Türkiye, bu topraklara özgü bitki ve hayvan çeşitliliği ile (endemik tür) şanslı bir ülke. Türkiye’de endemik tür sayısı 3000’den fazla, endemizm oranı yüzde 34.4. Bu oran Yunanistan’da 14.9, Fransa’da yüzde 2.9, Polonya’da 0.1. Peki bu çeşitlilik-şans nasıl korunuyor? Avrupa ülkelerinde korunan alanların yüzölçümüne oranı ortalama yüzde 25.9. Polonya, Almanya, Yunanistan’da yüzde 30’un üzerinde. Türkiye’de ise sadece yüzde 8.7.
Maden izin yönetmeliğine göre özellikle suya erişim alanlarında, kısa mesafeli koruma alanlarında arama ve işletme faaliyeti yürütülemez. Uzun mesafeli koruma alanları her türlü koruma faaliyetine açıktır, bu risk taşır. Özellikle yüzey sularının yani derelerin barajlara ulaşması, derelerin ve derelerin beslendiği yamaçların olduğu yerdeki madencilik faaliyetlerinin suyun kirletmesini neredeyse kaçınılmaz hale getirmektedir. İki dehşet örnek:
Birincisi Giresun’dan. Şebinkarahisar’daki madenin atıklarının depolandığı tesislerdeki atık maden barajının patlaması sonucu ağır metalli ve kimyasallı atıklar maden tesisi çevresindeki akarsulardan Kılıçkaya Barajı’na ulaştı.
İkinci örnek Çanakkale Serçeler-Terziler madeninden. Bu maden kentin tek içme-kullanma suyu kaynağı olan Atıkhisar Barajı’nın uzun mesafeli koruma alanı içinde. Burada oluşacak kimyasal kirliliğin baraja ulaşmasının önünde hiçbir engel yok.

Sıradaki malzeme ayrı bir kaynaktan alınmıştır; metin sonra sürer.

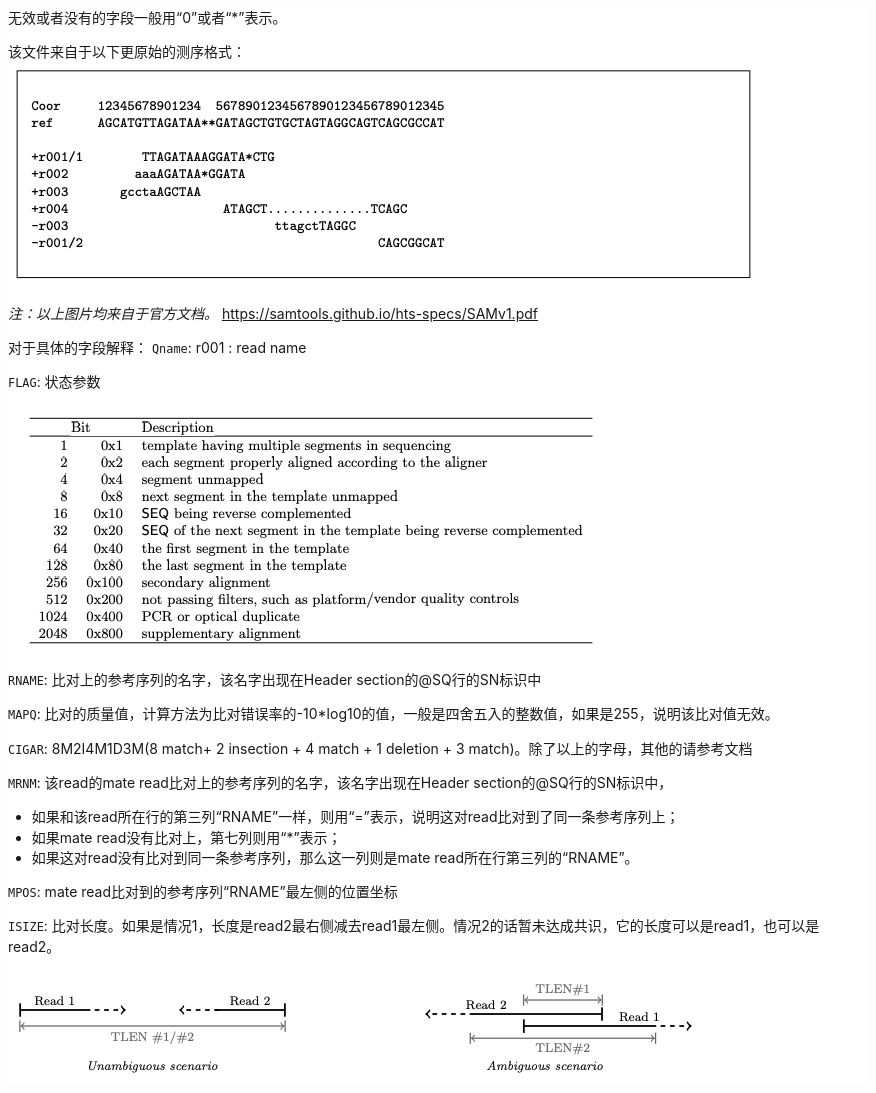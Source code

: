 
无效或者没有的字段一般用“0”或者“*”表示。

该文件来自于以下更原始的测序格式：
![origin sam文件](https://github.com/JaxonHello/BISN/blob/main/src/bam_sam/%E6%88%AA%E5%B1%8F2024-01-22%2014.01.25.png)

*注：以上图片均来自于官方文档。* https://samtools.github.io/hts-specs/SAMv1.pdf

对于具体的字段解释：
`Qname`: r001 : read name

`FLAG`: 状态参数

![FLAG参数意义](https://github.com/JaxonHello/BISN/blob/main/src/bam_sam/%E6%88%AA%E5%B1%8F2024-01-22%2014.06.24.png)

`RNAME`: 比对上的参考序列的名字，该名字出现在Header section的@SQ行的SN标识中

`MAPQ`: 比对的质量值，计算方法为比对错误率的-10*log10的值，一般是四舍五入的整数值，如果是255，说明该比对值无效。

`CIGAR`: 8M2I4M1D3M(8 match+ 2 insection + 4 match + 1 deletion + 3 match)。除了以上的字母，其他的请参考文档

`MRNM`: 该read的mate read比对上的参考序列的名字，该名字出现在Header section的@SQ行的SN标识中，

- 如果和该read所在行的第三列“RNAME”一样，则用“=”表示，说明这对read比对到了同一条参考序列上；
- 如果mate read没有比对上，第七列则用“*”表示；
- 如果这对read没有比对到同一条参考序列，那么这一列则是mate read所在行第三列的“RNAME”。

`MPOS`: mate read比对到的参考序列“RNAME”最左侧的位置坐标

`ISIZE`: 比对长度。如果是情况1，长度是read2最右侧减去read1最左侧。情况2的话暂未达成共识，它的长度可以是read1，也可以是read2。

![ISIZE测量方法](https://github.com/JaxonHello/BISN/blob/main/src/bam_sam/%E6%88%AA%E5%B1%8F2024-01-22%2014.36.25.png)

Çanakkale’den bahsetmişken. Ormanıyla, tarım alanlarıyla bu ülkenin en değerli yerlerinden biri olan Kazdağları’nda 1634 ruhsat verildi. Bu ruhsatların yüzde 80’i orman alanlarının, yüzde 55’i koruma alanlarının, yüzde 78’i tarım alanlarının, yüzde 66’sı kültür varlıklarının yakınında-içinde. Bölgede Alamos’tan Halilağa’ya dört bölgede verilen ruhsatları yan yana koyduğunuzda başta peyniri ile ünlü Ezine bölgenin tarım-su alanları olumsuz olarak etkileniyor.
Bu arada ‘ruhsat aldık ama işe başlamadık ne var ki’ diyenler de var. Ama ne TEMA çalışanları ne bu ülkede yaşayanlar saf değil.
Madenlerle ya da çevre ile ilgili davalarda her ne hikmetse hep aynı bilirkişiler tercih ediliyor. Özellikle tartışmalı-riskli alanlarda. Verilen kararların tartışmalı olması kadar kimi bilirkişiler son dönemde kararı mahkemeye bırakıyor. Oysa TEMA ekibinin verdiği bilgiye göre bilirkişinin kendi tespitini net bir şekilde ortaya koyması gerekiyor.
Bu ülkenin toprağına, suyuna, tarlasına sahip çıkmak, bunun için okumak, takip etmek, itiraz etmek gerekiyor. Teşekkürler TEMA.